Whether the cycle can be reversed is not certain. Divine intervention could instantly cure the ills prisoners encounter before, during, and after incarceration. Instantly their educational, economic, and emotional needs could be met without budgetary restrictions. Short of divine intervention, the solution is more elusive. But the value of education and encouragement as compared with incarceration is evident from the countless triumphant stories of the millions of citizens who courageously face life daily with limited resources. Incarceration is not a viable option for these citizens who have found ways to embrace the ambitious desire to succeed in life despite the obstacles.
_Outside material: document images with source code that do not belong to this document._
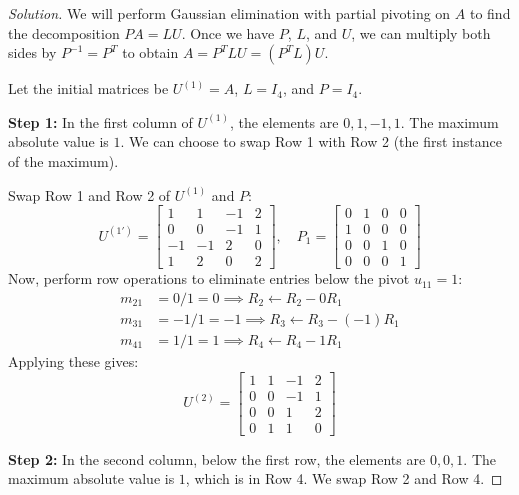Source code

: \documentclass[11pt, a4paper]{article}
\newif\ifsolutionnewpage
\newenvironment{solution}
  {\begin{proof}[Solution]}
  {\end{proof}\ifsolutionnewpage\newpage\fi}
\begin{document}
\begin{solution}
    We will perform Gaussian elimination with partial pivoting on $A$ to find the decomposition $PA = LU$. Once we have $P$, $L$, and $U$, we can multiply both sides by $P^{-1} = P^T$ to obtain $A = P^T LU = (P^T L)U$.

    Let the initial matrices be $U^{(1)} = A$, $L = I_4$, and $P = I_4$.

    \textbf{Step 1:}
    In the first column of $U^{(1)}$, the elements are $0, 1, -1, 1$. The maximum absolute value is $1$. We can choose to swap Row 1 with Row 2 (the first instance of the maximum). 
    
    Swap Row 1 and Row 2 of $U^{(1)}$ and $P$:
    \[
    U^{(1')} = \begin{bmatrix} 1&1&-1&2 \\ 0&0&-1&1 \\ -1&-1&2&0 \\ 1&2&0&2 \end{bmatrix}, \quad
    P_1 = \begin{bmatrix} 0&1&0&0 \\ 1&0&0&0 \\ 0&0&1&0 \\ 0&0&0&1 \end{bmatrix}
    \]
    Now, perform row operations to eliminate entries below the pivot $u_{11} = 1$:
    \begin{align*}
        m_{21} &= 0/1 = 0 \implies R_2 \leftarrow R_2 - 0 R_1 \\
        m_{31} &= -1/1 = -1 \implies R_3 \leftarrow R_3 - (-1) R_1 \\
        m_{41} &= 1/1 = 1 \implies R_4 \leftarrow R_4 - 1 R_1 
    \end{align*}
    Applying these gives:
    \[
    U^{(2)} = \begin{bmatrix} 1&1&-1&2 \\ 0&0&-1&1 \\ 0&0&1&2 \\ 0&1&1&0 \end{bmatrix}
    \]

    \textbf{Step 2:}
    In the second column, below the first row, the elements are $0, 0, 1$. The maximum absolute value is $1$, which is in Row 4. We swap Row 2 and Row 4.
    

\end{solution}
\end{document}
When I first heard of the penitentiary from my grandmother’s tough love lesson in penology, it was a big word for a scary place with a bad menu. Now, as I understand it, the penitentiary is a big place that houses scary numbers of people who have been convicted of a variety of crimes. The way laws are written today, some inmates may never get another chance to learn about freedom. Breaking the cycle of ignorance and poverty will help place inmates, their relatives, and particularly their children in positions where they can achieve success. Relevant education, positive exposure, and candid communication will ignite the reversal of this monstrous cycle that has overtaken too many in this country.

Finesse G. Couch has practiced law in North Carolina for eighteen years. She is the executive director of the North Carolina Inmate Grievance Resolution Board where she directs the mediation of inmate grievance appeals and analyzes penal policies. Ms. Couch is a graduate of Duke Law School and North Carolina State University.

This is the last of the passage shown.